§ **WORK TO COMPLETE**:
Would you reproduce each of the records below precisely, with the pictures left out?

RECORDS FOR THIS EXERCISE: Begin

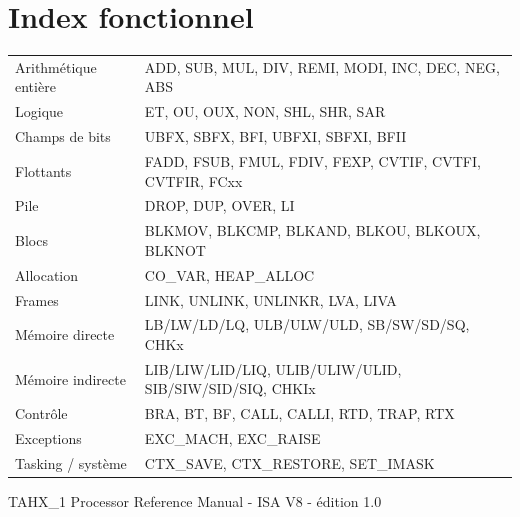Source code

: \documentclass[10pt,a4paper,twoside,openany]{book}
\begin{document}
\clearpage
\chapter*{Index fonctionnel}
\begin{tabularx}{\linewidth}{@{}lX@{}}
Arithmétique entière & ADD, SUB, MUL, DIV, REMI, MODI, INC, DEC, NEG, ABS\\
Logique & ET, OU, OUX, NON, SHL, SHR, SAR\\
Champs de bits & UBFX, SBFX, BFI, UBFXI, SBFXI, BFII\\
Flottants & FADD, FSUB, FMUL, FDIV, FEXP, CVTIF, CVTFI, CVTFIR, FCxx\\
Pile & DROP, DUP, OVER, LI\\
Blocs & BLKMOV, BLKCMP, BLKAND, BLKOU, BLKOUX, BLKNOT\\
Allocation & CO\_VAR, HEAP\_ALLOC\\
Frames & LINK, UNLINK, UNLINKR, LVA, LIVA\\
Mémoire directe & LB/LW/LD/LQ, ULB/ULW/ULD, SB/SW/SD/SQ, CHKx\\
Mémoire indirecte & LIB/LIW/LID/LIQ, ULIB/ULIW/ULID, SIB/SIW/SID/SIQ, CHKIx\\
Contrôle & BRA, BT, BF, CALL, CALLI, RTD, TRAP, RTX\\
Exceptions & EXC\_MACH, EXC\_RAISE\\
Tasking / système & CTX\_SAVE, CTX\_RESTORE, SET\_IMASK\\
\end{tabularx}

\vfill
\begin{center}\small\color{TahxGray}
TAHX\_1 Processor Reference Manual - ISA V8 - édition 1.0
\end{center}
\end{document}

RECORDS FOR THIS EXERCISE: End

§ **RESPONSE TO THE TASK**:
Source code

: \documentclass[10pt,a4paper,twoside,openany]{book}
\begin{document}
\clearpage
\chapter*{Index fonctionnel}
\begin{tabularx}{\linewidth}{@{}lX@{}}
Arithmétique entière & ADD, SUB, MUL, DIV, REMI, MODI, INC, DEC, NEG, ABS\\
Logique & ET, OU, OUX, NON, SHL, SHR, SAR\\
Champs de bits & UBFX, SBFX, BFI, UBFXI, SBFXI, BFII\\
Flottants & FADD, FSUB, FMUL, FDIV, FEXP, CVTIF, CVTFI, CVTFIR, FCxx\\
Pile & DROP, DUP, OVER, LI\\
Blocs & BLKMOV, BLKCMP, BLKAND, BLKOU, BLKOUX, BLKNOT\\
Allocation & CO\_VAR, HEAP\_ALLOC\\
Frames & LINK, UNLINK, UNLINKR, LVA, LIVA\\
Mémoire directe & LB/LW/LD/LQ, ULB/ULW/ULD, SB/SW/SD/SQ, CHKx\\
Mémoire indirecte & LIB/LIW/LID/LIQ, ULIB/ULIW/ULID, SIB/SIW/SID/SIQ, CHKIx\\
Contrôle & BRA, BT, BF, CALL, CALLI, RTD, TRAP, RTX\\
Exceptions & EXC\_MACH, EXC\_RAISE\\
Tasking / système & CTX\_SAVE, CTX\_RESTORE, SET\_IMASK\\
\end{tabularx}

\vfill
\begin{center}\small\color{TahxGray}
TAHX\_1 Processor Reference Manual - ISA V8 - édition 1.0
\end{center}
\end{document}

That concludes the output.